Wednesday, January 5, 2011


Something happened today that made me feel that this work I do is not just a job. It is more of a blessing. It might be one of those, “you just had to be there moments,” but I feel so lucky that I AM there for so many.

I know that most grownups are capable of great kindness. But being with little kids (I teach seven and eight year olds) allows me to see a pureness of human spirit that one doesn’t often see in the adult world.

That is not to say that every single day goes great. There are plenty of days that are ordinary and a few that are hard. If I am to be honest here, many of those not-so-good-days are probably my fault. Maybe I haven’t planned well. Or maybe my plans are great but I become unwilling to do what is more important because I stubbornly stick with my plans. There are times, just like anybody, that I wake up on the wrong side of the bed or I am stressed about something totally apart from school and children. Maybe I get crabby or I take something personally.

But mostly I spend my days exactly the way they should be spent, with people I truly love. There is so much more to teaching little ones than curriculum. That is a huge amount of life sharing. We spend about 7 hours a day together for 180 days. That’s 1,260 hours, 75,600 minutes. Since I am with my students for two years that’s over 2,500 hours, over 150,000 minutes. That is a lot of time. A lot of life happens during that time besides the 3 R’s.

Today, I was waiting in the lunch line with my hot lunch kids.

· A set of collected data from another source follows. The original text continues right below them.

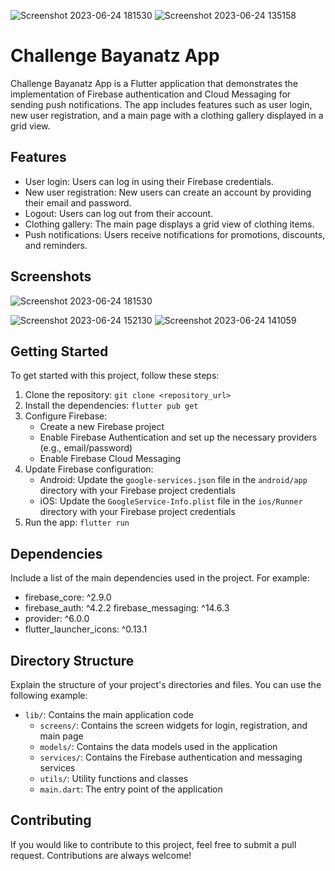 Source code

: ![Screenshot 2023-06-24 181530](https://github.com/TahaMohamed1993/ChallengeBayanatz/assets/91631512/5229dbae-3601-4bc6-8782-54286f6f399f)
![Screenshot 2023-06-24 135158](https://github.com/TahaMohamed1993/ChallengeBayanatz/assets/91631512/5af42786-d86a-4a41-99c5-82ea2b68d5de)
# Challenge Bayanatz App

Challenge Bayanatz App is a Flutter application that demonstrates the implementation of Firebase authentication and Cloud Messaging for sending push notifications. The app includes features such as user login, new user registration, and a main page with a clothing gallery displayed in a grid view.

## Features

- User login: Users can log in using their Firebase credentials.
- New user registration: New users can create an account by providing their email and password.
- Logout: Users can log out from their account.
- Clothing gallery: The main page displays a grid view of clothing items.
- Push notifications: Users receive notifications for promotions, discounts, and reminders.

## Screenshots
![Screenshot 2023-06-24 181530](https://github.com/TahaMohamed1993/ChallengeBayanatz/assets/91631512/2cbfaabc-030a-4aac-9c88-8a83b62a7941)

![Screenshot 2023-06-24 152130](https://github.com/TahaMohamed1993/ChallengeBayanatz/assets/91631512/fd558dd7-2407-45e7-8634-9b93290162e5)
![Screenshot 2023-06-24 141059](https://github.com/TahaMohamed1993/ChallengeBayanatz/assets/91631512/0a835b28-1ee0-4741-bb68-1d33c3c91f5c)

## Getting Started

To get started with this project, follow these steps:

1. Clone the repository: `git clone <repository_url>`
2. Install the dependencies: `flutter pub get`
3. Configure Firebase:
   - Create a new Firebase project
   - Enable Firebase Authentication and set up the necessary providers (e.g., email/password)
   - Enable Firebase Cloud Messaging
4. Update Firebase configuration:
   - Android: Update the `google-services.json` file in the `android/app` directory with your Firebase project credentials
   - iOS: Update the `GoogleService-Info.plist` file in the `ios/Runner` directory with your Firebase project credentials
5. Run the app: `flutter run`

## Dependencies

Include a list of the main dependencies used in the project. For example:

- firebase_core: ^2.9.0
- firebase_auth: ^4.2.2
  firebase_messaging: ^14.6.3
- provider: ^6.0.0
-   flutter_launcher_icons: ^0.13.1


## Directory Structure

Explain the structure of your project's directories and files. You can use the following example:

- `lib/`: Contains the main application code
  - `screens/`: Contains the screen widgets for login, registration, and main page
  - `models/`: Contains the data models used in the application
  - `services/`: Contains the Firebase authentication and messaging services
  - `utils/`: Utility functions and classes
  - `main.dart`: The entry point of the application

## Contributing

If you would like to contribute to this project, feel free to submit a pull request. Contributions are always welcome!

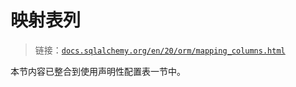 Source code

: # 映射表列

> 链接：[`docs.sqlalchemy.org/en/20/orm/mapping_columns.html`](https://docs.sqlalchemy.org/en/20/orm/mapping_columns.html)

本节内容已整合到使用声明性配置表一节中。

The kids who eat home lunch were already at our table, pretty far across the café from where I was standing. I could see a little commotion around my group, but I let the children figure out solutions for themselves when possible. They would let me know if they needed assistance. There was first grade teacher nearby if there was an emergency.

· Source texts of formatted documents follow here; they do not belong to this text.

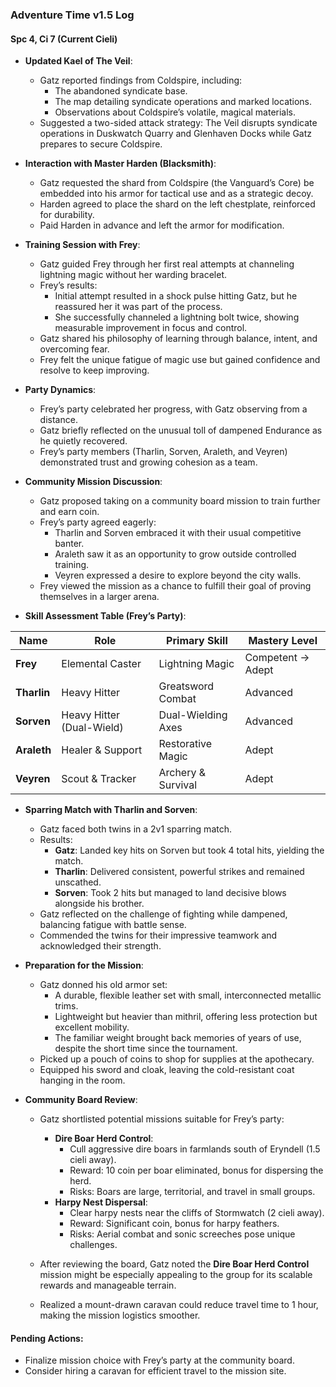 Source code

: ### Adventure Time v1.5 Log

#### Spc 4, Ci 7 (Current Cieli)

- **Updated Kael of The Veil**:
  - Gatz reported findings from Coldspire, including:
    - The abandoned syndicate base.
    - The map detailing syndicate operations and marked locations.
    - Observations about Coldspire’s volatile, magical materials.
  - Suggested a two-sided attack strategy: The Veil disrupts syndicate operations in Duskwatch Quarry and Glenhaven Docks while Gatz prepares to secure Coldspire.

- **Interaction with Master Harden (Blacksmith)**:
  - Gatz requested the shard from Coldspire (the Vanguard’s Core) be embedded into his armor for tactical use and as a strategic decoy.
  - Harden agreed to place the shard on the left chestplate, reinforced for durability.
  - Paid Harden in advance and left the armor for modification.

- **Training Session with Frey**:
  - Gatz guided Frey through her first real attempts at channeling lightning magic without her warding bracelet.
  - Frey’s results:
    - Initial attempt resulted in a shock pulse hitting Gatz, but he reassured her it was part of the process.
    - She successfully channeled a lightning bolt twice, showing measurable improvement in focus and control.
  - Gatz shared his philosophy of learning through balance, intent, and overcoming fear.
  - Frey felt the unique fatigue of magic use but gained confidence and resolve to keep improving.

- **Party Dynamics**:
  - Frey’s party celebrated her progress, with Gatz observing from a distance.
  - Gatz briefly reflected on the unusual toll of dampened Endurance as he quietly recovered.
  - Frey’s party members (Tharlin, Sorven, Araleth, and Veyren) demonstrated trust and growing cohesion as a team.

- **Community Mission Discussion**:
  - Gatz proposed taking on a community board mission to train further and earn coin.
  - Frey’s party agreed eagerly:
    - Tharlin and Sorven embraced it with their usual competitive banter.
    - Araleth saw it as an opportunity to grow outside controlled training.
    - Veyren expressed a desire to explore beyond the city walls.
  - Frey viewed the mission as a chance to fulfill their goal of proving themselves in a larger arena.

- **Skill Assessment Table (Frey’s Party)**:

| **Name**      | **Role**                  | **Primary Skill**       | **Mastery Level**       |
|---------------|---------------------------|-------------------------|-------------------------|
| **Frey**      | Elemental Caster          | Lightning Magic         | Competent → Adept     |
| **Tharlin**   | Heavy Hitter              | Greatsword Combat       | Advanced                |
| **Sorven**    | Heavy Hitter (Dual-Wield) | Dual-Wielding Axes      | Advanced                |
| **Araleth**   | Healer & Support          | Restorative Magic       | Adept                   |
| **Veyren**    | Scout & Tracker           | Archery & Survival      | Adept                   |

- **Sparring Match with Tharlin and Sorven**:
  - Gatz faced both twins in a 2v1 sparring match.
  - Results:
    - **Gatz**: Landed key hits on Sorven but took 4 total hits, yielding the match.
    - **Tharlin**: Delivered consistent, powerful strikes and remained unscathed.
    - **Sorven**: Took 2 hits but managed to land decisive blows alongside his brother.
  - Gatz reflected on the challenge of fighting while dampened, balancing fatigue with battle sense.
  - Commended the twins for their impressive teamwork and acknowledged their strength.

- **Preparation for the Mission**:
  - Gatz donned his old armor set:
    - A durable, flexible leather set with small, interconnected metallic trims.
    - Lightweight but heavier than mithril, offering less protection but excellent mobility.
    - The familiar weight brought back memories of years of use, despite the short time since the tournament.
  - Picked up a pouch of coins to shop for supplies at the apothecary.
  - Equipped his sword and cloak, leaving the cold-resistant coat hanging in the room.

- **Community Board Review**:
  - Gatz shortlisted potential missions suitable for Frey’s party:
    - **Dire Boar Herd Control**:
      - Cull aggressive dire boars in farmlands south of Eryndell (1.5 cieli away).
      - Reward: 10 coin per boar eliminated, bonus for dispersing the herd.
      - Risks: Boars are large, territorial, and travel in small groups.
    - **Harpy Nest Dispersal**:
      - Clear harpy nests near the cliffs of Stormwatch (2 cieli away).
      - Reward: Significant coin, bonus for harpy feathers.
      - Risks: Aerial combat and sonic screeches pose unique challenges.

  - After reviewing the board, Gatz noted the **Dire Boar Herd Control** mission might be especially appealing to the group for its scalable rewards and manageable terrain.
  - Realized a mount-drawn caravan could reduce travel time to 1 hour, making the mission logistics smoother.

#### Pending Actions:
- Finalize mission choice with Frey’s party at the community board.
- Consider hiring a caravan for efficient travel to the mission site.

A few children came up to me and said Hannah was crying. It didn’t look like an emergency but rather an urgency that I needed to respond to. As I walked over to her it was obvious that she was in distress. She was crying. Not boo-hooing, but the steady drip, drip, drip of real sadness. I asked what was wrong and she just cried silently. Others said that she had dropped her lunch. It was one of those Lunchable things with little stacks of meat and cheese, a couple Oreo cookies, applesauce and a drink of some kind. It was all back in its container on the table but I could see nasty stuff clinging to the cheese from where it had been on the floor. It was pretty much a total loss.

“I’m sorry, honey. Let’s just go get a school lunch. “They’ll let you charge one. I know your folks won’t mind.” She just shook her head slowly. Sadly. “Don’t worry. I’ll buy you a lunch.” She put her head down. Drip, drip.

I’m not sure who started it. I think it was Simon. Soon Hannah had three or four crackers from Simon in front of her to replace the ones she lost. Garrett put his banana near the little pile of crackers. Then James placed his apple down. Sam offered Hannah some of his nacho cheese crackers from his school lunch. Alana, seeing her good friend in distress offered Hannah a squeeze yogurt in a plastic tube and Sierra rolled over an orange. No one really expected thanks, they just wanted to comfort her, to make sure she had something to eat, to stop her tears.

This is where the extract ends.